The Society for Military History is divided over holding its annual conference in Texas next spring, as long planned, in light of the state’s new ban on abortions after six weeks and other controversial legislation involving voting rights and transgender youth.

The conference location debate escalated in recent days, following a letter to members from Peter Mansoor, society president and General Raymond E. Mason Jr. Chair in Military History at Ohio State University. Arguing against moving the conference, Mansoor wrote to his fellow military historians that “there are good reasons to continue on our current course. Moving the conference at this late date would cause serious financial harm to the society,” to the tune of $90,000 in contract cancellation penalties. Hotel employees and local businesses also would be affected, he said. (Craig Felker, executive director of the organization, said Tuesday that the current penalty for cancelling the contract was about $221,300.)

Beyond cost, Mansoor wrote, “We are an inclusive organization that includes members of different political views, races, genders, professional jobs, religious views and other attributes. To be truly inclusive, the society must be nonpartisan and apolitical and make decisions based upon the society’s mission.”

To “take action against the Texas legislation,” he argued, would “take us beyond” the society’s mission of advancing military history, “into politics.”

Mansoor based his opinion, in part, on a policy on public statements that the society’s governing council adopted during the Trump administration. Prior to adopting this policy, the society’s council signed on to a statement by the American Historical Association condemning the Trump White House’s 2017 ban on travel from a number of majority-Muslim countries. Dozens of other historical organizations signed on to the AHA’s statement, too. But facing criticism from a vocal minority of its members that the society had acted inappropriately politically, the council voted to limit further public statements to those involving exceptional circumstances, as determined by the society’s Board of Trustees, and only when those circumstances have some bearing on the society’s mission.
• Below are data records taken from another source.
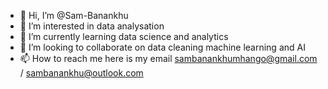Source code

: - 👋 Hi, I’m @Sam-Banankhu
- 👀 I’m interested in data analysation
- 🌱 I’m currently learning data science and analytics
- 💞️ I’m looking to collaborate on data cleaning machine learning and AI
- 📫 How to reach me here is my email sambanankhumhango@gmail.com / sambanankhu@outlook.com

<!---
Sam-Banankhu/Sam-Banankhu is a ✨ special ✨ repository because its `README.md` (this file) appears on your GitHub profile.
You can click the Preview link to take a look at your changes.
--->
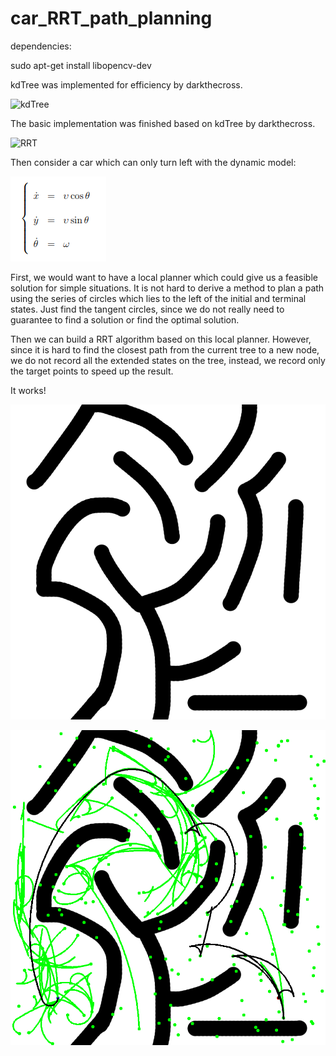 # car_RRT_path_planning

dependencies:

sudo apt-get install libopencv-dev

kdTree was implemented for efficiency by darkthecross.

![kdTree](kdTree.gif)

The basic implementation was finished based on kdTree by darkthecross.

![RRT](rrt.gif)

Then consider a car which can only turn left with the dynamic model:

![car_model](car_model.png)

First, we would want to have a local planner which could give us a feasible solution for simple situations.
It is not hard to derive a method to plan a path using the series of circles which lies to the left of the initial and terminal states. Just find the tangent circles, since we do not really need to guarantee to find a solution or find the optimal solution.

Then we can build a RRT algorithm based on this local planner. However, since it is hard to find the closest path from the current tree to a new node, we do not record all the extended states on the tree, instead, we record only the target points to speed up the result.

It works!

![map](maps/map3.png)

![map_solve](maps/map3_solved.png)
Mansoor, who declined an interview request, said that no decision about the conference has been made and that the council is meeting on Oct. 11 to discuss the matter. Yet some members have argued that releasing a letter on society letterhead expressing a strong opinion against moving the conference suggests that a decision has already been made. Moreover, members have argued in discussions now spilling over onto social media, isn’t Mansoor’s letter a political statement in itself -- the kind of statement that he argues the society shouldn’t be making? And isn’t taking no action to move the conference a political decision?

“In making a statement that you won’t make a statement about political fights you make a political statement that you find certain view points acceptable and welcome them,” Adam H. Domby, an associate professor of history at Auburn University, tweeted at the organization. “It would have been better to say nothing.”